▶ Records shown:
□ □ □ □ □

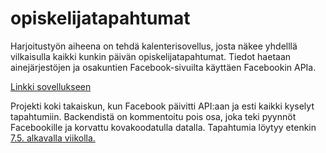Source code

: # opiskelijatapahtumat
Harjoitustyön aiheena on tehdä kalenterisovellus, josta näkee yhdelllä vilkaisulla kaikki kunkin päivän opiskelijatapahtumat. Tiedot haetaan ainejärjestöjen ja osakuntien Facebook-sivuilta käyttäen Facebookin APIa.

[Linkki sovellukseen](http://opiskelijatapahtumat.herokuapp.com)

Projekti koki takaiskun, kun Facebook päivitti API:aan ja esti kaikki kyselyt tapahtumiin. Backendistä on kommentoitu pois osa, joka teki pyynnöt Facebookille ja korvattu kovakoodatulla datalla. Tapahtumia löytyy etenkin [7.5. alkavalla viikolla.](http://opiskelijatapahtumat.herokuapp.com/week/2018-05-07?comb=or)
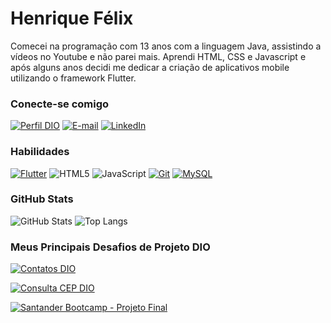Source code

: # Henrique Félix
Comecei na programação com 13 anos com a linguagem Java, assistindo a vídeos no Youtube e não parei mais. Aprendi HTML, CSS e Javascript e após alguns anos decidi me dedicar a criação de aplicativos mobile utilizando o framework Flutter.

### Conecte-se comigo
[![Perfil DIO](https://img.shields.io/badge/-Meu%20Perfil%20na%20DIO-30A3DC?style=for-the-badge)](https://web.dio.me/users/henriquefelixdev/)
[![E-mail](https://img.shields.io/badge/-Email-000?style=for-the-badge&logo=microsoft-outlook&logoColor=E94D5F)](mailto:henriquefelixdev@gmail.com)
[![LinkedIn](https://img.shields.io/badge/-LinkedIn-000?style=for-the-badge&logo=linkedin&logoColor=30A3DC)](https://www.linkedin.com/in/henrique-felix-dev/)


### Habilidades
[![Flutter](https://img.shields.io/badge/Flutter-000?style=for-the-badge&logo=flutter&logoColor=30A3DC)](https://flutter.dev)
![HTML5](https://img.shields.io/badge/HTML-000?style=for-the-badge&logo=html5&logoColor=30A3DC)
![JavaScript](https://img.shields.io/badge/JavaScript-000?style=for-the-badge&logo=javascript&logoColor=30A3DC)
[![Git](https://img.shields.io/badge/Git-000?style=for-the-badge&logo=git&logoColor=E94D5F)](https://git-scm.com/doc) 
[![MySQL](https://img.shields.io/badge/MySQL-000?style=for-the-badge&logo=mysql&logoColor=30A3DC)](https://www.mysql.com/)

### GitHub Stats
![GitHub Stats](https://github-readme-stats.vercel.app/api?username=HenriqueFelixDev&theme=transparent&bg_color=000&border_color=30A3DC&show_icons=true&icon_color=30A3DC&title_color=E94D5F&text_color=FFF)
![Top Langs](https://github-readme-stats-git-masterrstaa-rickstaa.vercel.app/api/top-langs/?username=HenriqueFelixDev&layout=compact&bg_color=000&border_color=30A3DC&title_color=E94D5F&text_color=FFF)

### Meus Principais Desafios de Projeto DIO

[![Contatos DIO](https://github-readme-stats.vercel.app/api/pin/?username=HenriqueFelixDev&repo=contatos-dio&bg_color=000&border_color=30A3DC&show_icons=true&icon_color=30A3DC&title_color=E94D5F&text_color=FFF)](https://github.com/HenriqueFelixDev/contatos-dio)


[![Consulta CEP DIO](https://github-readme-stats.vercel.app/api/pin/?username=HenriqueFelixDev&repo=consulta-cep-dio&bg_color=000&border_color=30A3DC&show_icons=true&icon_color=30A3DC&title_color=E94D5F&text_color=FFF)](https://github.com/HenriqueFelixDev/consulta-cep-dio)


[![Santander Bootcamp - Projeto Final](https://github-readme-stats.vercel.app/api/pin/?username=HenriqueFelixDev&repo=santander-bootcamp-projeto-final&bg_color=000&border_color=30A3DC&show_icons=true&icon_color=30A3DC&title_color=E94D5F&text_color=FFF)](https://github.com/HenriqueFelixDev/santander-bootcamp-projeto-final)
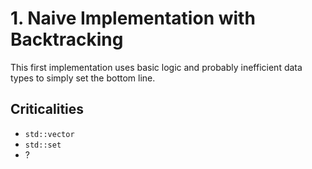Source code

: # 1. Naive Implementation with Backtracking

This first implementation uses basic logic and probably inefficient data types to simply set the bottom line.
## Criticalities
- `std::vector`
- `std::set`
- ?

□ □ □ □ □

▶ Task statement: Give the listing again word for word, without its images.

▶ Your solution:
Source code

: # opiskelijatapahtumat
Harjoitustyön aiheena on tehdä kalenterisovellus, josta näkee yhdelllä vilkaisulla kaikki kunkin päivän opiskelijatapahtumat. Tiedot haetaan ainejärjestöjen ja osakuntien Facebook-sivuilta käyttäen Facebookin APIa.

[Linkki sovellukseen](http://opiskelijatapahtumat.herokuapp.com)

Projekti koki takaiskun, kun Facebook päivitti API:aan ja esti kaikki kyselyt tapahtumiin. Backendistä on kommentoitu pois osa, joka teki pyynnöt Facebookille ja korvattu kovakoodatulla datalla. Tapahtumia löytyy etenkin [7.5. alkavalla viikolla.](http://opiskelijatapahtumat.herokuapp.com/week/2018-05-07?comb=or)
Source code

: # Henrique Félix
Comecei na programação com 13 anos com a linguagem Java, assistindo a vídeos no Youtube e não parei mais. Aprendi HTML, CSS e Javascript e após alguns anos decidi me dedicar a criação de aplicativos mobile utilizando o framework Flutter.

### Conecte-se comigo
[![Perfil DIO](https://img.shields.io/badge/-Meu%20Perfil%20na%20DIO-30A3DC?style=for-the-badge)](https://web.dio.me/users/henriquefelixdev/)
[![E-mail](https://img.shields.io/badge/-Email-000?style=for-the-badge&logo=microsoft-outlook&logoColor=E94D5F)](mailto:henriquefelixdev@gmail.com)
[![LinkedIn](https://img.shields.io/badge/-LinkedIn-000?style=for-the-badge&logo=linkedin&logoColor=30A3DC)](https://www.linkedin.com/in/henrique-felix-dev/)


### Habilidades
[![Flutter](https://img.shields.io/badge/Flutter-000?style=for-the-badge&logo=flutter&logoColor=30A3DC)](https://flutter.dev)
![HTML5](https://img.shields.io/badge/HTML-000?style=for-the-badge&logo=html5&logoColor=30A3DC)
![JavaScript](https://img.shields.io/badge/JavaScript-000?style=for-the-badge&logo=javascript&logoColor=30A3DC)
[![Git](https://img.shields.io/badge/Git-000?style=for-the-badge&logo=git&logoColor=E94D5F)](https://git-scm.com/doc) 
[![MySQL](https://img.shields.io/badge/MySQL-000?style=for-the-badge&logo=mysql&logoColor=30A3DC)](https://www.mysql.com/)

### GitHub Stats
![GitHub Stats](https://github-readme-stats.vercel.app/api?username=HenriqueFelixDev&theme=transparent&bg_color=000&border_color=30A3DC&show_icons=true&icon_color=30A3DC&title_color=E94D5F&text_color=FFF)
![Top Langs](https://github-readme-stats-git-masterrstaa-rickstaa.vercel.app/api/top-langs/?username=HenriqueFelixDev&layout=compact&bg_color=000&border_color=30A3DC&title_color=E94D5F&text_color=FFF)

### Meus Principais Desafios de Projeto DIO

[![Contatos DIO](https://github-readme-stats.vercel.app/api/pin/?username=HenriqueFelixDev&repo=contatos-dio&bg_color=000&border_color=30A3DC&show_icons=true&icon_color=30A3DC&title_color=E94D5F&text_color=FFF)](https://github.com/HenriqueFelixDev/contatos-dio)


[![Consulta CEP DIO](https://github-readme-stats.vercel.app/api/pin/?username=HenriqueFelixDev&repo=consulta-cep-dio&bg_color=000&border_color=30A3DC&show_icons=true&icon_color=30A3DC&title_color=E94D5F&text_color=FFF)](https://github.com/HenriqueFelixDev/consulta-cep-dio)


[![Santander Bootcamp - Projeto Final](https://github-readme-stats.vercel.app/api/pin/?username=HenriqueFelixDev&repo=santander-bootcamp-projeto-final&bg_color=000&border_color=30A3DC&show_icons=true&icon_color=30A3DC&title_color=E94D5F&text_color=FFF)](https://github.com/HenriqueFelixDev/santander-bootcamp-projeto-final)
Source code

: # 1. Naive Implementation with Backtracking

This first implementation uses basic logic and probably inefficient data types to simply set the bottom line.
## Criticalities
- `std::vector`
- `std::set`
- ?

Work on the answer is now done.